Ook wijst het hof af het verzoek tot het horen van dezelfde zaaksofficier van justitie over de (rechtmatigheid en betrouwbaarheid van de) verwerking in Nederland van de gegevens die zijn verkregen door middel van het tappen van de servers van SkyECC in Frankrijk. De noodzaak daartoe is onvoldoende gebleken, ook gezien de stukken die daarop betrekking hebben en die deel uitmaken van het dossier.
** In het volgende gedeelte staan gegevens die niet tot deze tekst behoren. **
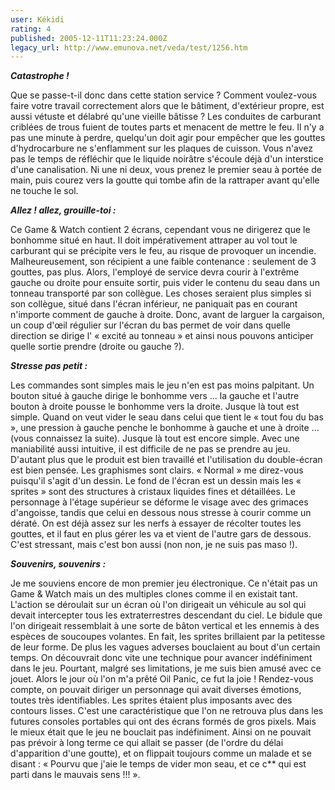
 ```yaml
---
user: Kékidi
rating: 4
published: 2005-12-11T11:23:24.000Z
legacy_url: http://www.emunova.net/veda/test/1256.htm
---
```

_**Catastrophe !**_  

  

Que se passe-t-il donc dans cette station service ? Comment voulez-vous faire votre travail correctement alors que le bâtiment, d'extérieur propre, est aussi vétuste et délabré qu'une vieille bâtisse ? Les conduites de carburant criblées de trous fuient de toutes parts et menacent de mettre le feu. Il n'y a pas une minute à perdre, quelqu'un doit agir pour empêcher que les gouttes d'hydrocarbure ne s'enflamment sur les plaques de cuisson. Vous n'avez pas le temps de réfléchir que le liquide noirâtre s'écoule déjà d'un interstice d'une canalisation. Ni une ni deux, vous prenez le premier seau à portée de main, puis courez vers la goutte qui tombe afin de la rattraper avant qu'elle ne touche le sol.  

  

_**Allez ! allez, grouille-toi :**_  

  

Ce Game & Watch contient 2 écrans, cependant vous ne dirigerez que le bonhomme situé en haut. Il doit impérativement attraper au vol tout le carburant qui se précipite vers le feu, au risque de provoquer un incendie. Malheureusement, son récipient a une faible contenance : seulement de 3 gouttes, pas plus. Alors, l'employé de service devra courir à l'extrême gauche ou droite pour ensuite sortir, puis vider le contenu du seau dans un tonneau transporté par son collègue. Les choses seraient plus simples si son collègue, situé dans l'écran inférieur, ne paniquait pas en courant n'importe comment de gauche à droite. Donc, avant de larguer la cargaison, un coup d'œil régulier sur l'écran du bas permet de voir dans quelle direction se dirige l' « excité au tonneau » et ainsi nous pouvons anticiper quelle sortie prendre (droite ou gauche ?).  

  

_**Stresse pas petit :**_  

  

Les commandes sont simples mais le jeu n'en est pas moins palpitant. Un bouton situé à gauche dirige le bonhomme vers ... la gauche et l'autre bouton à droite pousse le bonhomme vers la droite. Jusque là tout est simple. Quand on veut vider le seau dans celui que tient le « tout fou du bas », une pression à gauche penche le bonhomme à gauche et une à droite ... (vous connaissez la suite). Jusque là tout est encore simple. Avec une maniabilité aussi intuitive, il est difficile de ne pas se prendre au jeu. D'autant plus que le produit est bien travaillé et l'utilisation du double-écran est bien pensée. Les graphismes sont clairs. « Normal » me direz-vous puisqu'il s'agit d'un dessin. Le fond de l'écran est un dessin mais les « sprites » sont des structures à cristaux liquides fines et détaillées. Le personnage à l'étage supérieur se déforme le visage avec des grimaces d'angoisse, tandis que celui en dessous nous stresse à courir comme un dératé. On est déjà assez sur les nerfs à essayer de récolter toutes les gouttes, et il faut en plus gérer les va et vient de l'autre gars de dessous. C'est stressant, mais c'est bon aussi (non non, je ne suis pas maso !).  

  

_**Souvenirs, souvenirs :**_  

  

Je me souviens encore de mon premier jeu électronique. Ce n'était pas un Game & Watch mais un des multiples clones comme il en existait tant. L'action se déroulait sur un écran où l'on dirigeait un véhicule au sol qui devait intercepter tous les extraterrestres descendant du ciel. Le bidule que l'on dirigeait ressemblait à une sorte de bâton vertical et les ennemis à des espèces de soucoupes volantes. En fait, les sprites brillaient par la petitesse de leur forme. De plus les vagues adverses bouclaient au bout d'un certain temps. On découvrait donc vite une technique pour avancer indéfiniment dans le jeu. Pourtant, malgré ses limitations, je me suis bien amusé avec ce jouet. Alors le jour où l'on m'a prêté Oil Panic, ce fut la joie ! Rendez-vous compte, on pouvait diriger un personnage qui avait diverses émotions, toutes très identifiables. Les sprites étaient plus imposants avec des contours lisses. C'est une caractéristique que l'on ne retrouva plus dans les futures consoles portables qui ont des écrans formés de gros pixels. Mais le mieux était que le jeu ne bouclait pas indéfiniment. Ainsi on ne pouvait pas prévoir à long terme ce qui allait se passer (de l'ordre du délai d'apparition d'une goutte), et on flippait toujours comme un malade et se disant : « Pourvu que j'aie le temps de vider mon seau, et ce c\*\* qui est parti dans le mauvais sens !!! ».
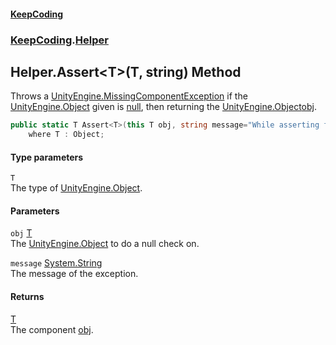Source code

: #### [KeepCoding](index.md 'index')
### [KeepCoding](KeepCoding.md 'KeepCoding').[Helper](Helper.md 'KeepCoding.Helper')
## Helper.Assert&lt;T&gt;(T, string) Method
Throws a [UnityEngine.MissingComponentException](https://docs.microsoft.com/en-us/dotnet/api/UnityEngine.MissingComponentException 'UnityEngine.MissingComponentException') if the [UnityEngine.Object](https://docs.microsoft.com/en-us/dotnet/api/UnityEngine.Object 'UnityEngine.Object') given is [null](https://docs.microsoft.com/en-us/dotnet/csharp/language-reference/keywords/null 'https://docs.microsoft.com/en-us/dotnet/csharp/language-reference/keywords/null'), then returning the [UnityEngine.Object](https://docs.microsoft.com/en-us/dotnet/api/UnityEngine.Object 'UnityEngine.Object')[obj](Helper_Assert_D4z8G3gX1wxH_0T6qTpvsg.md#KeepCoding_Helper_Assert_T_(T_string)_obj 'KeepCoding.Helper.Assert&lt;T&gt;(T, string).obj').  
```csharp
public static T Assert<T>(this T obj, string message="While asserting for null, the variable ended up null.")
    where T : Object;
```
#### Type parameters
<a name='KeepCoding_Helper_Assert_T_(T_string)_T'></a>
`T`  
The type of [UnityEngine.Object](https://docs.microsoft.com/en-us/dotnet/api/UnityEngine.Object 'UnityEngine.Object').
  
#### Parameters
<a name='KeepCoding_Helper_Assert_T_(T_string)_obj'></a>
`obj` [T](Helper_Assert_D4z8G3gX1wxH_0T6qTpvsg.md#KeepCoding_Helper_Assert_T_(T_string)_T 'KeepCoding.Helper.Assert&lt;T&gt;(T, string).T')  
The [UnityEngine.Object](https://docs.microsoft.com/en-us/dotnet/api/UnityEngine.Object 'UnityEngine.Object') to do a null check on.
  
<a name='KeepCoding_Helper_Assert_T_(T_string)_message'></a>
`message` [System.String](https://docs.microsoft.com/en-us/dotnet/api/System.String 'System.String')  
The message of the exception.
  
#### Returns
[T](Helper_Assert_D4z8G3gX1wxH_0T6qTpvsg.md#KeepCoding_Helper_Assert_T_(T_string)_T 'KeepCoding.Helper.Assert&lt;T&gt;(T, string).T')  
The component [obj](Helper_Assert_D4z8G3gX1wxH_0T6qTpvsg.md#KeepCoding_Helper_Assert_T_(T_string)_obj 'KeepCoding.Helper.Assert&lt;T&gt;(T, string).obj').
3.5 Deze motivering van deze tussenbeslissing moet door de wrakingskamer worden beoordeeld in het licht van de volgende omstandigheden van dit geval:

  • dat het niet onbegrijpelijk is dat in document D2 mededeling wordt gedaan van een verzoek of wens van de Nederlandse autoriteiten om de servers van SkyECC te tappen;
  • dat het werkoverleg waaraan in dat document wordt gerefereerd ook al in de algemene stukken wordt genoemd, en dus op zich geen nieuwe informatie betreft;
  • dat de stelling van de verdediging dat het tappen van de SkyECC servers heeft plaatsgevonden op grond en ter uitvoering van een Nederlands verzoek, geen steun vindt in andere documenten uit het Franse opsporingsonderzoek;
  • het hof daarom niet onderschrijft het standpunt van de verdediging dat vanwege de geciteerde mededeling in het D2-document moet worden geconcludeerd dat het tappen van de servers van SkyECC werd gedaan op initiatief van de Nederlandse autoriteiten;

wat de raadsheren tot de afrondende overweging brengt:

Bij die stand van zaken is het hof van oordeel dat het horen als getuigen (…) niet noodzakelijk is.

bij de latere inhoudelijke behandeling van de strafzaak van verzoeker is een andere, verdergaande beoordeling van de zaak aan de orde.

3.6 Mede in het licht van de hiervoor genoemde omstandigheden is naar het oordeel van de wrakingskamer met de hiervoor weergegeven motivering van de tussenbeslissing niet in wezen een (in hoger beroep definitief gegeven) eindbeslissing in de zin van artikel 348 en 350 Sv genomen noch een beslissing die een (nog niet gevoerd) verweer met de strekking dat het opsporingsonderzoek naar SkyECC op initiatief van de Nederlandse autoriteiten plaatsvond, op voorhand kansloos maakt.

3.7. Bij die stand van zaken is naar het oordeel van de wrakingskamer de hiervoor onder 3.3. bedoelde uitzonderlijke situatie (dat de motivering van de beslissing in het licht van alle omstandigheden van het geval en naar objectieve maatstaven gemeten niet anders kan worden verstaan dan als blijk van vooringenomenheid van de raadsheren) niet aan de orde. Daaruit volgt dat het wrakingsverzoek niet toewijsbaar is.

4 De beslissing

De wrakingskamer wijst het verzoek tot wraking af.

Deze beslissing is gegeven door mrs. L. Alwin, M.A. Wabeke en N. van der Wijngaart, in tegenwoordigheid van mr. S. Pesch als griffier en in het openbaar uitgesproken op 6 augustus 2025.

mr. N. van der Wijngaart is buiten staat deze beslissing mede te ondertekenen.